You say "arrested with two drunk girls" like it's a bad thing....
This sounds like "Sober" Ericka. Sorry that message wasn't for you. I only do business with "Fell off the wagon" Ericka. Please pass that message along to her.
Did we both pass out talking about cake last night?
I just told you I can't. My fingers are melting. I have discovered the high.
I just dropped macaroni right down my cleavage. For the sake of our future, I'm really banking on this being a turn on for you.
ttyl tear gas
Wake up. Pour coffee. Open blinds. Guy is skipping class and jacking off furiously to Asian porn. Close blinds. Finish coffee. So this must be what med school is like.
Pretty sure I picked a cat up off the street and took him home with me, fed him tuna, then let him go
The inside of my nose has felt like the guy's face falling off from raiders of the lost ark all week
If I had your job the next day id be on the news.

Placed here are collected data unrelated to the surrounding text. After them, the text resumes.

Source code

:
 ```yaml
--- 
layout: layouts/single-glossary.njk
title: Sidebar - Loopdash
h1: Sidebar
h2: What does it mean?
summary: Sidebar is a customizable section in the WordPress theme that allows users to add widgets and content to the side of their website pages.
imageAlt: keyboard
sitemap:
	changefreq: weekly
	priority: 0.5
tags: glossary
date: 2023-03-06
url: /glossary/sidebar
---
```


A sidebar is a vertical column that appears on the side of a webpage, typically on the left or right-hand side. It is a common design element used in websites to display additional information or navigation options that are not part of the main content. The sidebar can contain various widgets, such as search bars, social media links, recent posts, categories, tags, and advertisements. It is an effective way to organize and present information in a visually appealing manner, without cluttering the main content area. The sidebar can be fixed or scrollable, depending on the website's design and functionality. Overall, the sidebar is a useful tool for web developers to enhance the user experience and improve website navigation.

And not the good news. Like fox & friends. Nancy grace would have my ass.
Two of us got arrested. Gonna be delayed a bit. Save me a burger.
He's throwing Skittles into my cleavage and some are rebounding into my crouch.
Well he's scoring either way then.
You some how ended up sleeping on one of the beams that run along the ceiling of your house
He had a tattoo of a crown above his penis. He was AMAZING! It was well deserved. LONG LIVE THE KING!
So I just accidentally joined a bar crawl and got a free shotski of Jameson. I love life.